TASK DESCRIPTION |
Would you write out, word for word, each line of the records below from the top through the one holding "queries** - [@norberttech](https://github.com/norberttech)"?

START PROVIDED DATA

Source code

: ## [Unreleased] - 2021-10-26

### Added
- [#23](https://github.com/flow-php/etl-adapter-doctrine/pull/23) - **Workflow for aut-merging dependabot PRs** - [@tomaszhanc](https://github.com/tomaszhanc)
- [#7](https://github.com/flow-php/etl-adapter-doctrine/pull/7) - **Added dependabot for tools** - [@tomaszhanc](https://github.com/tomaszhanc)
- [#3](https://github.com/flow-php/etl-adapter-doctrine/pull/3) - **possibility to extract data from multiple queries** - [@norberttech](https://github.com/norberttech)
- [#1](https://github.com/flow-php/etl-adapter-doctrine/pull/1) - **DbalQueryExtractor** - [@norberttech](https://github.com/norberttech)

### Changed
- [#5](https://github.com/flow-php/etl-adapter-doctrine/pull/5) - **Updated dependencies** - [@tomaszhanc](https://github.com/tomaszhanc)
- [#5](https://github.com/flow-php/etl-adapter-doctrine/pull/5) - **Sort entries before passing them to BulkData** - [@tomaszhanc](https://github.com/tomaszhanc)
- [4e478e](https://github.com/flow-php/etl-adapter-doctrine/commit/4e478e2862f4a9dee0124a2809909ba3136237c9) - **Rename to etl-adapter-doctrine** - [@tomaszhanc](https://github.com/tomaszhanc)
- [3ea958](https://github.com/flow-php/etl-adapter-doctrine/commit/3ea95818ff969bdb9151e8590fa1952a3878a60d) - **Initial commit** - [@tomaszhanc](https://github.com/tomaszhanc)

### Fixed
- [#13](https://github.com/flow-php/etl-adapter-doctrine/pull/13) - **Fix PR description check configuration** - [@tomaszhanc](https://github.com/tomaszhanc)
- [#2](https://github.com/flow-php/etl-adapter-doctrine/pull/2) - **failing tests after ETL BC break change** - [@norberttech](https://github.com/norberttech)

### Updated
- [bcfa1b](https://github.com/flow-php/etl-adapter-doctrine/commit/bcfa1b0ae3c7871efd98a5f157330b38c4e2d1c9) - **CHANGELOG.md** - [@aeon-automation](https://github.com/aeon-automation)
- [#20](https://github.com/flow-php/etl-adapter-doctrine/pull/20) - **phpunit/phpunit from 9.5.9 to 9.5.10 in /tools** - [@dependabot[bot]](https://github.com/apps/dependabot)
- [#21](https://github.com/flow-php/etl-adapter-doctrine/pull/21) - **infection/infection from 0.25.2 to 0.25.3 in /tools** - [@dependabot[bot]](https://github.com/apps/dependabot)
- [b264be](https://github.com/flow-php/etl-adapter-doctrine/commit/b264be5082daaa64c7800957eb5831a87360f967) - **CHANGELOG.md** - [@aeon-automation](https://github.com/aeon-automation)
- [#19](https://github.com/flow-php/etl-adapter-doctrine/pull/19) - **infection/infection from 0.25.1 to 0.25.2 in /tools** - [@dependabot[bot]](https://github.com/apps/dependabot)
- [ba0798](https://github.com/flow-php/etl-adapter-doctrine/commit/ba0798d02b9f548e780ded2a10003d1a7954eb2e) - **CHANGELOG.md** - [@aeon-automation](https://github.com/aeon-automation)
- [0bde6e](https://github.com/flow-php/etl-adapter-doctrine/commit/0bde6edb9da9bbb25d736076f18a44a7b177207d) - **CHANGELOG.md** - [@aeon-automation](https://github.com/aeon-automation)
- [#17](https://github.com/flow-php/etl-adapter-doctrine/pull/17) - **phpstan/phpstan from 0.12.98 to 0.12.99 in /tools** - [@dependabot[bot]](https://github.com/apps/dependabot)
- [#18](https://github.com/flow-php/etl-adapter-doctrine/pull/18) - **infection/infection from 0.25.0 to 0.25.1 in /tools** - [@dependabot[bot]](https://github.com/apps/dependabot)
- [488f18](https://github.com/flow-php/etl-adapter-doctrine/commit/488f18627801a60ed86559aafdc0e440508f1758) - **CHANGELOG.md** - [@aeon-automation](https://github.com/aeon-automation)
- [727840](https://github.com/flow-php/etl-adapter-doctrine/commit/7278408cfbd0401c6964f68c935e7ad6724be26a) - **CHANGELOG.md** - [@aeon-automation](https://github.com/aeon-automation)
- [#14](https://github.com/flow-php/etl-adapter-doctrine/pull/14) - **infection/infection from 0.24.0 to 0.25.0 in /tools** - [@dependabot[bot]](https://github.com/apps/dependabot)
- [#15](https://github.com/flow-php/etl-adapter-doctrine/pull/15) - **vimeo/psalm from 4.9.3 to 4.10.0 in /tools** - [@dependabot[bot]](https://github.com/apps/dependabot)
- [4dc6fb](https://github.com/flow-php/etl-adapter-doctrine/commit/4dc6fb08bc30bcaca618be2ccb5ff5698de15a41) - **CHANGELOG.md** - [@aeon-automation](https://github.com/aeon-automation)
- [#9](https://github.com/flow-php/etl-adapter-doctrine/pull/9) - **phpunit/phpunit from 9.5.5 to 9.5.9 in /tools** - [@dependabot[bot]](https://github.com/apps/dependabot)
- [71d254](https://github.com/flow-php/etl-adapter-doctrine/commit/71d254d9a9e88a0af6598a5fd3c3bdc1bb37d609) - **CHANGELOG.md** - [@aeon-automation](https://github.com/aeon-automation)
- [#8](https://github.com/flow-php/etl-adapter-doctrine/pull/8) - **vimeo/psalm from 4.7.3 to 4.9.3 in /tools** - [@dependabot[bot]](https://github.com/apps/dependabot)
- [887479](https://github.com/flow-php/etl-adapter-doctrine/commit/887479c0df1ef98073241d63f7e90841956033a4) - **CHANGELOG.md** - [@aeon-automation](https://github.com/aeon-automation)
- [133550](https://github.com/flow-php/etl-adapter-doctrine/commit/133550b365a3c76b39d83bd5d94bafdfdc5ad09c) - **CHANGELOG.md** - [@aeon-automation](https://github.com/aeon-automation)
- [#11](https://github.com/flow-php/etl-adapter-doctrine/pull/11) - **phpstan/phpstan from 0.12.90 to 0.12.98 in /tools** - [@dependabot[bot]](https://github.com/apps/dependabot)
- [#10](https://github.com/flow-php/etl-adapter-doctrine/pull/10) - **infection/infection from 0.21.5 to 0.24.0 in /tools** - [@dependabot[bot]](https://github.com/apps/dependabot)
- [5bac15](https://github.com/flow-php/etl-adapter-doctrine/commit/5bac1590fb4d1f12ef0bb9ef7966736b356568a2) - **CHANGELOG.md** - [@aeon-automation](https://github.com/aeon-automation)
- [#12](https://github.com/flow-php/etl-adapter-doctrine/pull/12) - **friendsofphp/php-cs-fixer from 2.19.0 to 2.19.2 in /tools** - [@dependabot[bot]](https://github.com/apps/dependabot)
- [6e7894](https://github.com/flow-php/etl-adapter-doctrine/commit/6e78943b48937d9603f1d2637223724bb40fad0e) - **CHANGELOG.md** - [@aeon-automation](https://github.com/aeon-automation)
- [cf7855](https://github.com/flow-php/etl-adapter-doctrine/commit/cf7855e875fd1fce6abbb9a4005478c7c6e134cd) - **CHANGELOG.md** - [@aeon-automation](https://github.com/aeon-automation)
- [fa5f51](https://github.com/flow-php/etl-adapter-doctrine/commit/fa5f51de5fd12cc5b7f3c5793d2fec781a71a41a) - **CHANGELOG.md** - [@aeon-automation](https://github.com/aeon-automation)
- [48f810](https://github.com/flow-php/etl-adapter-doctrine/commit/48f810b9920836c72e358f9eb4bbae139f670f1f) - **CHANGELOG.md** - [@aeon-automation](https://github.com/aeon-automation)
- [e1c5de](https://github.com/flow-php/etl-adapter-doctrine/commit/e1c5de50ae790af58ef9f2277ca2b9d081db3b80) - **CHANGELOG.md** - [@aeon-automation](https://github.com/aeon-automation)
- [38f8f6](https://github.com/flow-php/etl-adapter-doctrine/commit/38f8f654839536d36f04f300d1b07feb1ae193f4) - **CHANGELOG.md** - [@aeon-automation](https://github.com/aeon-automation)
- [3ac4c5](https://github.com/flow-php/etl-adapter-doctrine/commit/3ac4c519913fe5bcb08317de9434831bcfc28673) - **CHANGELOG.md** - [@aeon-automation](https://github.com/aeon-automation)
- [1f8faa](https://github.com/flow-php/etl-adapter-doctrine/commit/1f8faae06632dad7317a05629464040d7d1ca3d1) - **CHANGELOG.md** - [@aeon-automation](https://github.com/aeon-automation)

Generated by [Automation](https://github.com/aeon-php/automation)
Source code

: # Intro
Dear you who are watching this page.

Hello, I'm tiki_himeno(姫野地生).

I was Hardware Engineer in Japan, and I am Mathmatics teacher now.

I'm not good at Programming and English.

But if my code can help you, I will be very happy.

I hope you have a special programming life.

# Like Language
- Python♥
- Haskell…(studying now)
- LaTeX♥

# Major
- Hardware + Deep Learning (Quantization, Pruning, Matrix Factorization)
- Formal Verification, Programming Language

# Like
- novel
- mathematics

END PROVIDED DATA

SOLUTION |
Source code

: ## [Unreleased] - 2021-10-26

### Added
- [#23](https://github.com/flow-php/etl-adapter-doctrine/pull/23) - **Workflow for aut-merging dependabot PRs** - [@tomaszhanc](https://github.com/tomaszhanc)
- [#7](https://github.com/flow-php/etl-adapter-doctrine/pull/7) - **Added dependabot for tools** - [@tomaszhanc](https://github.com/tomaszhanc)
- [#3](https://github.com/flow-php/etl-adapter-doctrine/pull/3) - **possibility to extract data from multiple queries** - [@norberttech](https://github.com/norberttech)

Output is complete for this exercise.